DATA FOR THIS EXERCISE Start Marker

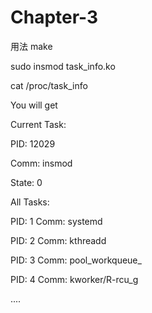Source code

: # Chapter-3
用法
make

sudo insmod task_info.ko

cat /proc/task_info

You will get

Current Task:

PID: 12029

Comm: insmod

State: 0

All Tasks:

PID: 1 Comm: systemd

PID: 2 Comm: kthreadd

PID: 3 Comm: pool_workqueue_

PID: 4 Comm: kworker/R-rcu_g

....
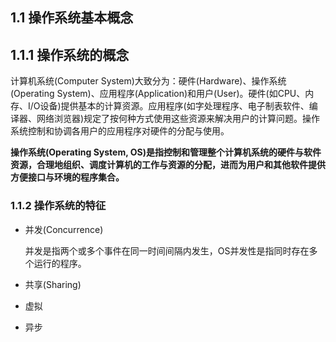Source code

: ## 1.1 操作系统基本概念

## 1.1.1 操作系统的概念

计算机系统(Computer System)大致分为：硬件(Hardware)、操作系统(Operating System)、应用程序(Application)和用户(User)。硬件(如CPU、内存、I/O设备)提供基本的计算资源。应用程序(如字处理程序、电子制表软件、编译器、网络浏览器)规定了按何种方式使用这些资源来解决用户的计算问题。操作系统控制和协调各用户的应用程序对硬件的分配与使用。

**操作系统(Operating System, OS)是指控制和管理整个计算机系统的硬件与软件资源，合理地组织、调度计算机的工作与资源的分配，进而为用户和其他软件提供方便接口与环境的程序集合。**

### 1.1.2 操作系统的特征

-   并发(Concurrence)

    并发是指两个或多个事件在同一时间间隔内发生，OS并发性是指同时存在多个运行的程序。

-   共享(Sharing)

-   虚拟

-   异步

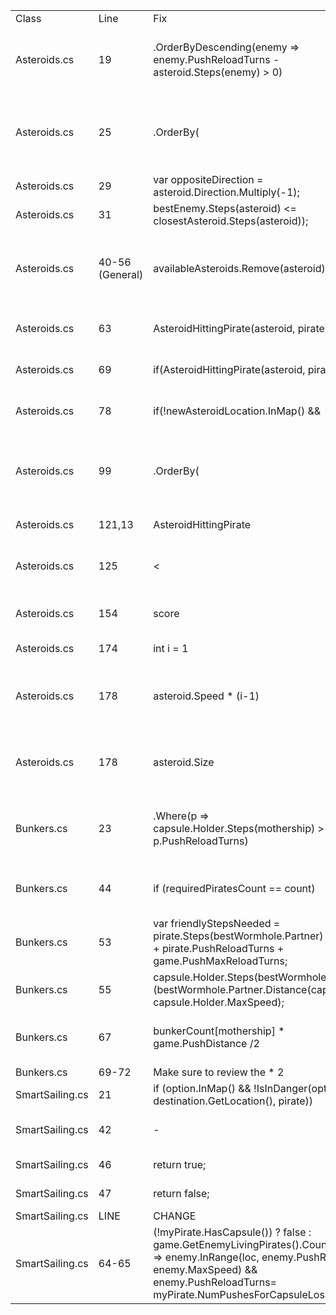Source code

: <table>
    <tr>
        <td>Class</td>
        <td>Line</td>
        <td>Fix</td>
        <td>Instead Of</td>
        <td>Reason</td>
    </tr>
    <tr>
        <td>Asteroids.cs</td>
        <td>19</td>
        <td>.OrderByDescending(enemy => enemy.PushReloadTurns - asteroid.Steps(enemy) > 0)</td>
        <td>enemy => enemy.PushReloadTurns > 0</td>
        <td>it is better to order by enemies who the asteroid can hit when they don't have a push</td>
    </tr>
    <tr>
        <td>Asteroids.cs</td>
        <td>25</td>
        <td>.OrderBy(</td>
        <td>.OrderByDescending(</td>
        <td>instead of orderbyDescending because it is better to hit the closest capsule that we can hit</td>
    </tr>
    <tr>
        <td>Asteroids.cs</td>
        <td>29</td>
        <td>var oppositeDirection = asteroid.Direction.Multiply(-1);</td>
        <td>var oppositeDirection = new Location(asteroid.Location.Row * (-1), asteroid.Location.Col * (-1));</td>
        <td>Better calculation using API</td>
    </tr>
    <tr>
        <td>Asteroids.cs</td>
        <td>31</td>
        <td>bestEnemy.Steps(asteroid) <= closestAsteroid.Steps(asteroid));</td>
        <td>bestEnemy.Distance(pirate) <= closestAsteroid.Distance(pirate)</td>
        <td> put asteroid instead of pirate</td>
    </tr>
    <tr>
        <td>Asteroids.cs</td>
        <td>40-56 (General)</td>
        <td>availableAsteroids.Remove(asteroid);</td>
        <td> ----- </td>
        <td>we have to remove the asteroid from the available asteroids to make sure we don't push it more than once</td>
    </tr>
    <tr>
        <td>Asteroids.cs</td>
        <td>63</td>
        <td>AsteroidHittingPirate(asteroid, pirate)</td>
        <td> ----- </td>
        <td>we don't want to push it to the border if it is not hitting us</td>
    </tr>
    <tr>
        <td>Asteroids.cs</td>
        <td>69</td>
        <td>if(AsteroidHittingPirate(asteroid, pirate))</td>
        <td> ----- </td>
        <td>we don't want to push it randomly if it is not hitting us</td>
    </tr>
    <tr>
        <td>Asteroids.cs</td>
        <td>78</td>
        <td>if(!newAsteroidLocation.InMap() &&</td>
        <td>.Where(p => !newAsteroidLocation.InMap() ? false</td>
        <td>removed in map from inside the where</td>
    </tr>
    <tr>
        <td>Asteroids.cs</td>
        <td>99</td>
        <td>.OrderBy(</td>
        <td>.OrderByDescending(</td>
        <td> changed orderby to normal because we should target the closest capsule to the mothership that we can hit</td>
    </tr>
    <tr>
        <td>Asteroids.cs</td>
        <td>121,13</td>
        <td>AsteroidHittingPirate</td>
        <td>AsteroidHeadingTowardsPirate</td>
        <td>Changed name to make it clearer</td>
    </tr>
    <tr>
        <td>Asteroids.cs</td>
        <td>125</td>
        <td><</td>
        <td><=</td>
        <td> changed <= to < because we want them to hit each other</td>
    </tr>
    <tr>
        <td>Asteroids.cs</td>
        <td>154</td>
        <td>score</td>
        <td> bestScore = asteroid.Steps(bestCapsuleForAsteroid) + ...</td>
        <td>changed the value to score since it already exists</td>
    </tr>
    <tr>
        <td>Asteroids.cs</td>
        <td>174</td>
        <td>int i = 1 </td>
        <td>int i = 0</td>
        <td>changed starting steps to 1</td>
    </tr>
    <tr>
        <td>Asteroids.cs</td>
        <td>178</td>
        <td>asteroid.Speed * (i-1)</td>
        <td>asteroid.Speed * i</td>
        <td>because the first turn the asteroid does not move it only gains the push distance</td>
    </tr>
    <tr>
        <td>Asteroids.cs</td>
        <td>178</td>
        <td>asteroid.Size</td>
        <td> (int) (asteroid.Size * 0.8)</td>
        <td> the problem of the asteroid not killing the pirate was caused by another reason</td>
    </tr>
    <tr>
        <td>Bunkers.cs</td>
        <td>23</td>
        <td>.Where(p => capsule.Holder.Steps(mothership) > p.PushReloadTurns)</td>
        <td>.Where(p => p.Steps(mothership) > p.PushReloadTurns)</td>
        <td>add the wait turns until we get to the enemy pirates instead of the p.Steps(mothership)</td>
    </tr>
    <tr>
        <td>Bunkers.cs</td>
        <td>44</td>
        <td>if (requiredPiratesCount == count)</td>
        <td>---</td>
        <td>Deleted the if because we want to sort them in any case</td>
    </tr>
    <tr>
        <td>Bunkers.cs</td>
        <td>53</td>
        <td> var friendlyStepsNeeded = pirate.Steps(bestWormhole.Partner) * 2 + 1 + pirate.PushReloadTurns + game.PushMaxReloadTurns;</td>
        <td>System.Math.Max(pirate.Steps(bestWormhole.Partner.Location.Towards(pirate, pirate.PushRange)), pirate.PushReloadTurns) +
                                System.Math.Max(pirate.Steps(bestWormhole.Partner.Location.Towards(pirate, pirate.PushRange)), game.PushMaxReloadTurns);</td>
        <td>the previous calculation was faulty</td>
    </tr>
    <tr>
        <td>Bunkers.cs</td>
        <td>55</td>
        <td>capsule.Holder.Steps(bestWormhole) + (bestWormhole.Partner.Distance(capsule) / capsule.Holder.MaxSpeed);</td>
        <td>var enemyStepsNeeded = capsule.Holder.Steps(mothership);</td>
        <td>the previous calculation was faulty</td>
    </tr>
    <tr>
        <td>Bunkers.cs</td>
        <td>67</td>
        <td>bunkerCount[mothership] * game.PushDistance /2</td>
        <td>bunkerCount[mothership].Power(2) * game.PushRange</td>
        <td>a better calculation to take into consideration the heavy pirates' push</td>
    </tr>
    <tr>
        <td>Bunkers.cs</td>
        <td>69-72</td>
        <td>Make sure to review the * 2</td>
        <td></td>
        <td></td>
    </tr>
    <tr>
        <td>SmartSailing.cs</td>
        <td>21</td>
        <td>if (option.InMap() && !IsInDanger(option, destination.GetLocation(), pirate))</td>
        <td>if (!IsInDanger(option, destination.GetLocation(), pirate) && option.InMap())</td>
        <td>Provides more run time for the bot</td>
    <tr>
    <tr>
        <td>SmartSailing.cs</td>
        <td>42</td>
        <td>-</td>
        <td>bool hitting = false;</td>
        <td>Removed to improve timing. Look changes below</td>
    </tr>
    <tr>
        <td>SmartSailing.cs</td>
        <td>46</td>
        <td>return true;</td>
        <td>hitting = true;</td>
        <td>Improving timing of operation.</td>
    </tr>
    <tr>
        <td>SmartSailing.cs</td>
        <td>47</td>
        <td>return false;</td>
        <td>return hitting;</td>
        <td>Improving timing of operation.</td>
    </tr>
    <tr>
        <td>SmartSailing.cs</td>
        <td>LINE</td>
        <td>CHANGE</td>
        <td>INSTEAD</td>
        <td>REASON</td>
    </tr>
    <tr>
        <td>SmartSailing.cs</td>
        <td>64-65</td>
        <td>(!myPirate.HasCapsule()) ? false : game.GetEnemyLivingPirates().Count(enemy => enemy.InRange(loc, enemy.PushRange + enemy.MaxSpeed) &&
                enemy.PushReloadTurns<enemy.Steps(loc))>= myPirate.NumPushesForCapsuleLoss;</td>
        <td>return game.GetEnemyLivingPirates().Count(enemy => enemy.InRange(loc, enemy.PushRange + enemy.MaxSpeed) &&
                enemy.PushReloadTurns<enemy.Steps(loc))>= myPirate.NumPushesForCapsuleLoss;</td>
        <td>Added to check if the pirate has capsule to show if in enemy danger</td>
    </tr>
</table>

DATA FOR THIS EXERCISE End Marker

| TASK REQUIREMENTS |
Could you copy out every line in the material above that contains the string "MaxSpeed"?

| REPLY |
        <td>capsule.Holder.Steps(bestWormhole) + (bestWormhole.Partner.Distance(capsule) / capsule.Holder.MaxSpeed);</td>
        <td>(!myPirate.HasCapsule()) ? false : game.GetEnemyLivingPirates().Count(enemy => enemy.InRange(loc, enemy.PushRange + enemy.MaxSpeed) &&
        <td>return game.GetEnemyLivingPirates().Count(enemy => enemy.InRange(loc, enemy.PushRange + enemy.MaxSpeed) &&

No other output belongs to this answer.